• What to do
The response must contain every line of the records that follow, duplicated exactly.

• Input data
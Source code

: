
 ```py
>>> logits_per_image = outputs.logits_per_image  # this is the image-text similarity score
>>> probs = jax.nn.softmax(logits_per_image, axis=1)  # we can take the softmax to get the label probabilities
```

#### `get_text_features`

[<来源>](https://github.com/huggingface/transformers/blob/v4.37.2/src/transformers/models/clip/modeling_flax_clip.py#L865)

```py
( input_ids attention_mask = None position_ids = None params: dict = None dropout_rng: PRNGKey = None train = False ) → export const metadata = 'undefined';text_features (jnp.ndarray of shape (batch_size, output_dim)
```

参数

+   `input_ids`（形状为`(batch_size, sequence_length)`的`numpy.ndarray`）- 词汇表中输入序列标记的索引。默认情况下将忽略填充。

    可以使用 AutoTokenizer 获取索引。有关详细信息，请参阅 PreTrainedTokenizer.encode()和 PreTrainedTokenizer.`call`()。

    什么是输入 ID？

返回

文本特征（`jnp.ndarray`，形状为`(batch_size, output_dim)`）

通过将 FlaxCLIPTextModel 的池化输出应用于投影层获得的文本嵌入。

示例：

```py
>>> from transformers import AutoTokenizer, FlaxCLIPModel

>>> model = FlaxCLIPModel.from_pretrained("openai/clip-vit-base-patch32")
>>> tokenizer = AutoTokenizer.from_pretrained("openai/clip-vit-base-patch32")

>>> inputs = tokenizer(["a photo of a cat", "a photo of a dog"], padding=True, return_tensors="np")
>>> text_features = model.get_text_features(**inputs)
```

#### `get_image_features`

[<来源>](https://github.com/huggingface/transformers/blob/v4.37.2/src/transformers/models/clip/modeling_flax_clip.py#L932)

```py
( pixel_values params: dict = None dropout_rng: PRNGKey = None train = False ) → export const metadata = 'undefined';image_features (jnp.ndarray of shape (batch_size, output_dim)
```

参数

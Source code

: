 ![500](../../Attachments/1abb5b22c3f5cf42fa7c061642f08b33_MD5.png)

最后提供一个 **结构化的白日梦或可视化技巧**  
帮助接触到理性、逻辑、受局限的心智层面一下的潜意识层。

• Task response
Source code

:
 ```py
>>> logits_per_image = outputs.logits_per_image  # this is the image-text similarity score
>>> probs = jax.nn.softmax(logits_per_image, axis=1)  # we can take the softmax to get the label probabilities
```

#### `get_text_features`

[<来源>](https://github.com/huggingface/transformers/blob/v4.37.2/src/transformers/models/clip/modeling_flax_clip.py#L865)

```py
( input_ids attention_mask = None position_ids = None params: dict = None dropout_rng: PRNGKey = None train = False ) → export const metadata = 'undefined';text_features (jnp.ndarray of shape (batch_size, output_dim)
```

参数

+   `input_ids`（形状为`(batch_size, sequence_length)`的`numpy.ndarray`）- 词汇表中输入序列标记的索引。默认情况下将忽略填充。

    可以使用 AutoTokenizer 获取索引。有关详细信息，请参阅 PreTrainedTokenizer.encode()和 PreTrainedTokenizer.`call`()。

    什么是输入 ID？

返回

文本特征（`jnp.ndarray`，形状为`(batch_size, output_dim)`）

通过将 FlaxCLIPTextModel 的池化输出应用于投影层获得的文本嵌入。

示例：

```py
>>> from transformers import AutoTokenizer, FlaxCLIPModel

>>> model = FlaxCLIPModel.from_pretrained("openai/clip-vit-base-patch32")
>>> tokenizer = AutoTokenizer.from_pretrained("openai/clip-vit-base-patch32")

>>> inputs = tokenizer(["a photo of a cat", "a photo of a dog"], padding=True, return_tensors="np")
>>> text_features = model.get_text_features(**inputs)
```

#### `get_image_features`

[<来源>](https://github.com/huggingface/transformers/blob/v4.37.2/src/transformers/models/clip/modeling_flax_clip.py#L932)

```py
( pixel_values params: dict = None dropout_rng: PRNGKey = None train = False ) → export const metadata = 'undefined';image_features (jnp.ndarray of shape (batch_size, output_dim)
```

参数

Source code

: ![500](../../Attachments/1abb5b22c3f5cf42fa7c061642f08b33_MD5.png)

最后提供一个 **结构化的白日梦或可视化技巧**  
帮助接触到理性、逻辑、受局限的心智层面一下的潜意识层。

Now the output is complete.